The Craft of Architecture
When we praise craft we often admire the experience and technical skill it takes to make by hand, but also the mysterious and elusive quality of artistic talent. Functionality is a must, but it is the deep understanding and respect for materials that the artist magnifies to find poetic ways to join the parts.
Elba Morales, senior designer at Hickok Cole, describes her process: “Initial sketches for a building capture the same functional/poetic balance. They happen, not as an initial gut reaction to an unknown problem, but as the result of rigorous site analysis in which the specific traits of a location are identified, qualified, and distilled; the potential, recognized; and the framework to maximize it, laid out.”
What happens next is akin to how an athlete gets in “the zone.” The ritual of the method becomes transformative. The designer’s hand sketch is both controlled and subconscious, rational and emotional, disciplined and free. In “the zone” alchemy happens through the transformation of common, seemingly disparate qualities into a special whole.
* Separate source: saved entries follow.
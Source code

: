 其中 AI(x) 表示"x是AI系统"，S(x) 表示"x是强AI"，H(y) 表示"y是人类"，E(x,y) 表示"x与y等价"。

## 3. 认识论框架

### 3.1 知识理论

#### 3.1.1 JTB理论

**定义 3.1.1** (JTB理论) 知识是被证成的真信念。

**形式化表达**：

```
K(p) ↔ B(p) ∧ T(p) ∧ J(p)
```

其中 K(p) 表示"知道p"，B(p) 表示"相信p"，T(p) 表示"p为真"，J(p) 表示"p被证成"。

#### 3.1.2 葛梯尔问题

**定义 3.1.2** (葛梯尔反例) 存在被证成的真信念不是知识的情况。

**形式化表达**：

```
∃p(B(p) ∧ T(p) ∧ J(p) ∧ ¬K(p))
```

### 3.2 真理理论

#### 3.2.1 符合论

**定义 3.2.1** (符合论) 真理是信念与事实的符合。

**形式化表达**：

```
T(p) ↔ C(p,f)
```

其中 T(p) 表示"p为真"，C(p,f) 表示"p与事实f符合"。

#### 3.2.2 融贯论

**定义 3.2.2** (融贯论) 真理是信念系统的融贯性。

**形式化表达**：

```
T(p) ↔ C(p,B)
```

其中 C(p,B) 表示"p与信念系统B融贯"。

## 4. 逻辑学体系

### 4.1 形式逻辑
Clarity emerges. A bold attitude towards the curtain wall and its underbelly lifted from the ground, a dynamic base that resembles the hemline of a dress, folds and cuts that cinch the building’s silhouette and draw your eye from the entry towards the top, a tailored presence within the City skyline. It is all there within a seemingly frantic emotive sketch that early on, already contains the essence of the design vision.